Aug 9, 2021 - Politics & Policy

Jeffrey Epstein victims fund closes after paying out $121M to 150 people

Photo of the front of the Metropolitan Correctional Facility
New York City's Metropolitan Correctional Facility, where Jeffrey Epstein was found dead in his jail cell in August 2019. Photo: David Dee Delgado via Getty Images

The fund set up to compensate Jeffrey Epstein's victims is closing after the estate of the late sexual predator paid out about $121 million to roughly 150 victims, the program's independent administrator announced Monday.

Why it matters: The fund gave victims the chance to resolve their claims "beyond the glare of public proceedings and without the costs and confrontation of litigation," administrator Jordana Feldman said in a statement.

Flashback: Epstein was arrested in July 2019 on charges of sexual abuse and sex trafficking. The high-profile financier faced allegations from dozens of women and young girls but died by apparent suicide while in jail a month later.

By the numbers: The restitution program, launched in June last year, concluded after processing a total of about 225 claims, more than double the number initially expected, according to Feldman.

  • 92% of victims who received compensation offers chose to accept.
  • It's unclear why some rejected the offers, and Feldman did not note why the program declined to compensate about 75 claims.

How it worked: Claims were typically processed and paid within 60 to 90 days. After a claim was reviewed, the victim would meet with the administrator and receive an issuance of the determination. They were given 60 days to fully consider the offer.

  • Though victims who accepted compensation were not allowed to sue Epstein's estate, they had free rein to share information with law enforcement, contribute to criminal investigations and share their accounts with the public.

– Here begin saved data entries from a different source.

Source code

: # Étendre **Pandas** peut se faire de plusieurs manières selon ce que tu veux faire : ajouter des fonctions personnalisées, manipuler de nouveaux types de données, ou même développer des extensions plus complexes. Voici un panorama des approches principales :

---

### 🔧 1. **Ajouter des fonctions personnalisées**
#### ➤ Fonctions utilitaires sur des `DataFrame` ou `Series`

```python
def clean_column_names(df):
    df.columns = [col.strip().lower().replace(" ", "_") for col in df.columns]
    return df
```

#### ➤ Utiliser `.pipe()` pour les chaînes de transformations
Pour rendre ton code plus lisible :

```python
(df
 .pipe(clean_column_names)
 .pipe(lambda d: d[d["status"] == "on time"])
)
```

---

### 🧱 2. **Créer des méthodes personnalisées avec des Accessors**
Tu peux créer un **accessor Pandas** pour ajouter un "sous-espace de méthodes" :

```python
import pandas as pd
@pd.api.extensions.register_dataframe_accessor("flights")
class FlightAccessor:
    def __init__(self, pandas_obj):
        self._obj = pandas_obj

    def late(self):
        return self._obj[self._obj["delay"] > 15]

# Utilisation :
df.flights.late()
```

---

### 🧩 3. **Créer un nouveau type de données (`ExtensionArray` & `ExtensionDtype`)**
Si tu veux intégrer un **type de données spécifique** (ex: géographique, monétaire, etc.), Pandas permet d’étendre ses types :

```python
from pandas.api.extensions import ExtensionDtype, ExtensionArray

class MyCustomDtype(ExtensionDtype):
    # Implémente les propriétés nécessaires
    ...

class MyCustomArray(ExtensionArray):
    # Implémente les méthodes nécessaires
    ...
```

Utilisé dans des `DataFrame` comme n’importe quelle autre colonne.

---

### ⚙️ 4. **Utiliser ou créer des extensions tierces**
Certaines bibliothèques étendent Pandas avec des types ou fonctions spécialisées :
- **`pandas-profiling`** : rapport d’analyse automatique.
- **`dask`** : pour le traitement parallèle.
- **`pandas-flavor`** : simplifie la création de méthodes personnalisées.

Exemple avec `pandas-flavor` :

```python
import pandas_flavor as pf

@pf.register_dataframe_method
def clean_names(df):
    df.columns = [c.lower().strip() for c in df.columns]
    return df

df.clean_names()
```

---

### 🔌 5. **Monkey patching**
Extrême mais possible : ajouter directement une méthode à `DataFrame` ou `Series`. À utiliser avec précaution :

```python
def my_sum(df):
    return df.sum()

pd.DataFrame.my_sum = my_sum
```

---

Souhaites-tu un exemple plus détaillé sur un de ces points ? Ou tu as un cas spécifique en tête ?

What she's saying: "This important, independent Program allowed victims/survivors who were sexually abused by Jeffrey Epstein to resolve their claims outside of court through a voluntary, confidential, fair, empathetic and expeditious process," Feldman said.

  • "I am proud of what we were able to accomplish with this Program, but also recognize that no amount of money will erase the years of pain these victims have endured because of Jeffrey Epstein," she added.
  • "My hope is that the Program provided his victims a meaningful measure of justice and a step on the path toward healing."